What to work on. From the listing below, extract every line containing "typicode".

####################

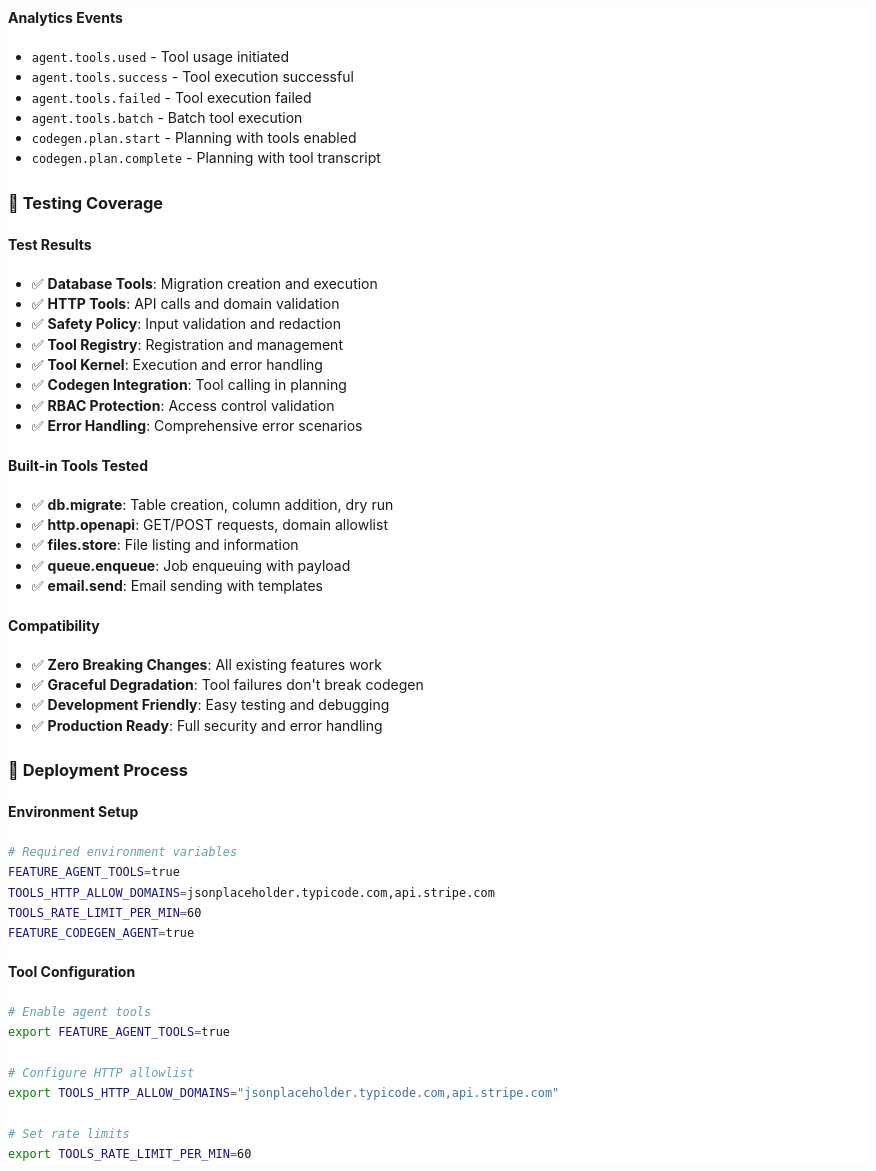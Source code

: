 #### **Analytics Events**
- `agent.tools.used` - Tool usage initiated
- `agent.tools.success` - Tool execution successful
- `agent.tools.failed` - Tool execution failed
- `agent.tools.batch` - Batch tool execution
- `codegen.plan.start` - Planning with tools enabled
- `codegen.plan.complete` - Planning with tool transcript

### 🧪 **Testing Coverage**

#### **Test Results**
- ✅ **Database Tools**: Migration creation and execution
- ✅ **HTTP Tools**: API calls and domain validation
- ✅ **Safety Policy**: Input validation and redaction
- ✅ **Tool Registry**: Registration and management
- ✅ **Tool Kernel**: Execution and error handling
- ✅ **Codegen Integration**: Tool calling in planning
- ✅ **RBAC Protection**: Access control validation
- ✅ **Error Handling**: Comprehensive error scenarios

#### **Built-in Tools Tested**
- ✅ **db.migrate**: Table creation, column addition, dry run
- ✅ **http.openapi**: GET/POST requests, domain allowlist
- ✅ **files.store**: File listing and information
- ✅ **queue.enqueue**: Job enqueuing with payload
- ✅ **email.send**: Email sending with templates

#### **Compatibility**
- ✅ **Zero Breaking Changes**: All existing features work
- ✅ **Graceful Degradation**: Tool failures don't break codegen
- ✅ **Development Friendly**: Easy testing and debugging
- ✅ **Production Ready**: Full security and error handling

### 🔄 **Deployment Process**

#### **Environment Setup**
```bash
# Required environment variables
FEATURE_AGENT_TOOLS=true
TOOLS_HTTP_ALLOW_DOMAINS=jsonplaceholder.typicode.com,api.stripe.com
TOOLS_RATE_LIMIT_PER_MIN=60
FEATURE_CODEGEN_AGENT=true
```

#### **Tool Configuration**
```bash
# Enable agent tools
export FEATURE_AGENT_TOOLS=true

# Configure HTTP allowlist
export TOOLS_HTTP_ALLOW_DOMAINS="jsonplaceholder.typicode.com,api.stripe.com"

# Set rate limits
export TOOLS_RATE_LIMIT_PER_MIN=60
```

####################

Output of the task.
TOOLS_HTTP_ALLOW_DOMAINS=jsonplaceholder.typicode.com,api.stripe.com
export TOOLS_HTTP_ALLOW_DOMAINS="jsonplaceholder.typicode.com,api.stripe.com"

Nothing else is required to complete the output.